板前に惚れて、付き合って、その付き合いがダメになって、仕事を辞める。・・・確か~にそれって迷惑だよね。よく龍さん首にならないもんだよね。
「どうして龍さんは首にならないんですか?」
「あら、それを聞く?・・・・うーん、まあ一言で言うと、オーナーのお気に入りなのよ、あの人。それに虎さんも、恋愛になるまでに別に止めには入らないしねえ。別れて彼女が辞めると龍さんに怒るけど、新しい獣を探すのはきっと好きなんじゃないかな~」
新しい獣。それも、山神様にお願いするんだろうか。
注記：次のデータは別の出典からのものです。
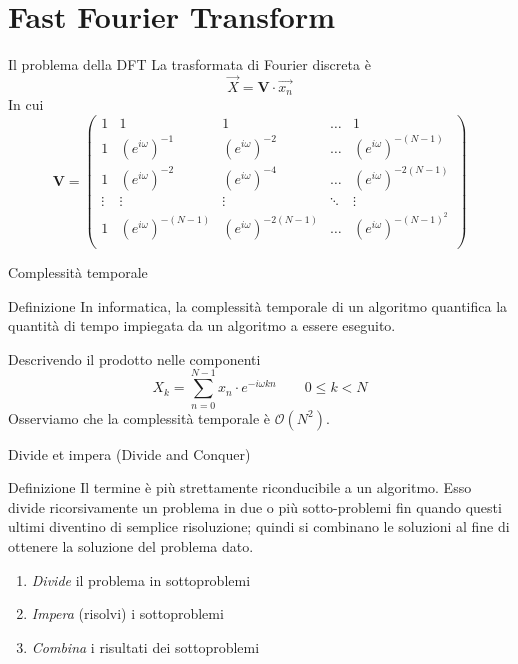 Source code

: \documentclass[10pt, xetex]{beamer}
\begin{document}
\section{Fast Fourier Transform}
\begin{frame}{Il problema della DFT}
    La trasformata di Fourier discreta \`e
    \[
        \vec{X} = \mathbf{V}\cdot\vec{x_n}
    \]
    In cui
    \[
        \mathbf{V} = 
        \begin{pmatrix}
        1      & 1                      & 1                       & \dots  & 1                        \\[1em]
        1      & (e^{i\omega})^{-1}     & (e^{i\omega})^{-2}      & \dots  & (e^{i\omega})^{-(N-1)}   \\[1em]
        1      & (e^{i\omega})^{-2}     & (e^{i\omega})^{-4}      & \dots  & (e^{i\omega})^{-2(N-1)}  \\[1em]
        \vdots & \vdots                 &  \vdots                 & \ddots & \vdots                   \\[1em]
        1      & (e^{i\omega})^{-(N-1)} & (e^{i\omega})^{-2(N-1)} & \dots  & (e^{i\omega})^{-(N-1)^2} \\[1em]
        \end{pmatrix}
    \]
\end{frame}


\begin{frame}{Complessit\`a temporale}
    \begin{block}{Definizione}
        In informatica, la complessità temporale di un algoritmo quantifica la
        quantità di tempo impiegata da un algoritmo a essere eseguito.
    \end{block}
    Descrivendo il prodotto nelle componenti
    \[
        X_k = \sum_{n=0}^{N-1} x_n\cdot e^{-i\omega kn}
        \qquad 0 \leq k < N
    \]
    Osserviamo che la complessit\`a temporale \`e \(\mathcal{O}(N^2)\).
\end{frame}

\begin{frame}{Divide et impera (Divide and Conquer)}
    \begin{block}{Definizione}
        Il termine è più strettamente riconducibile a un algoritmo. Esso
        divide ricorsivamente un problema in due o più sotto-problemi fin
        quando questi ultimi diventino di semplice risoluzione; quindi si
        combinano le soluzioni al fine di ottenere la soluzione del problema
        dato. 
    \end{block}
    \begin{enumerate}
        \item \emph{Divide} il problema in sottoproblemi
        \item \emph{Impera} (risolvi) i sottoproblemi
        \item \emph{Combina} i risultati dei sottoproblemi
    \end{enumerate}
\end{frame}
\end{document}

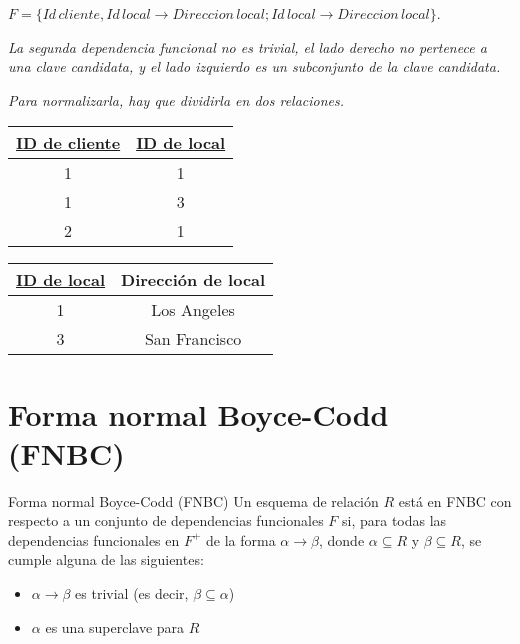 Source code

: \documentclass[a4paper, twoside]{article}
\begin{document}
$F=\{Id\, cliente,Id\, local\to Direccion\, local;Id\, local\to Direccion\, local\}$.

\emph{La segunda dependencia funcional no es trivial, el lado derecho no pertenece a una clave candidata, y el lado izquierdo es un subconjunto de la clave candidata.}

\emph{Para normalizarla, hay que dividirla en dos relaciones.}\\

\begin{minipage}{0.5\textwidth}
	\begin{center}
		\begin{tabular}{|c|c|}
			\hline 
			\uline{ID de cliente} & \uline{ID de local}\\
			\hline 
			\hline 
			1 & 1\\
			\hline 
			1 & 3\\
			\hline 
			2 & 1\\
			\hline 
		\end{tabular}
	\end{center}
\end{minipage}
\begin{minipage}{0.5\textwidth}
	\begin{center}
		\begin{tabular}{|c|c|}
			\hline 
			\uline{ID de local} & Dirección de local\\
			\hline 
			\hline 
			1 & Los Angeles\\
			\hline 
			3 & San Francisco\\
			\hline 
		\end{tabular}
	\end{center}
\end{minipage}

\section{Forma normal Boyce-Codd (FNBC)}
\begin{definicion}[0.9\textwidth]{Forma normal Boyce-Codd (FNBC)}
	Un esquema de relación $R$ está en FNBC con respecto a un conjunto de dependencias funcionales $F$ si, para todas las dependencias funcionales en $F^{+}$ de la forma $\alpha \to \beta$, donde $\alpha \subseteq R$ y $\beta \subseteq R$, se cumple alguna de las siguientes:
	\begin{itemize}
		\item $\alpha \to \beta$ es trivial (es decir, $\beta \subseteq \alpha$)
		\item $\alpha$ es una superclave para $R$ 
	\end{itemize}
\end{definicion}
\end{document}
次の獣を下さいって。
そうやって居酒屋の一番奥の壁の山神様に両手を合わせている店長を想像するのは、簡単だ。だっていつでもやってるもん、店長。
でもそれより、とりあえず龍だよ!何て人なのだ、あの兄さんは!
「・・・彼女の時は、辛くなかったんですか?」
もしそうなら、私は龍さんを嫌いになる。そう思って聞くと、ツルさんは目をぱちくりとさせてまた笑った。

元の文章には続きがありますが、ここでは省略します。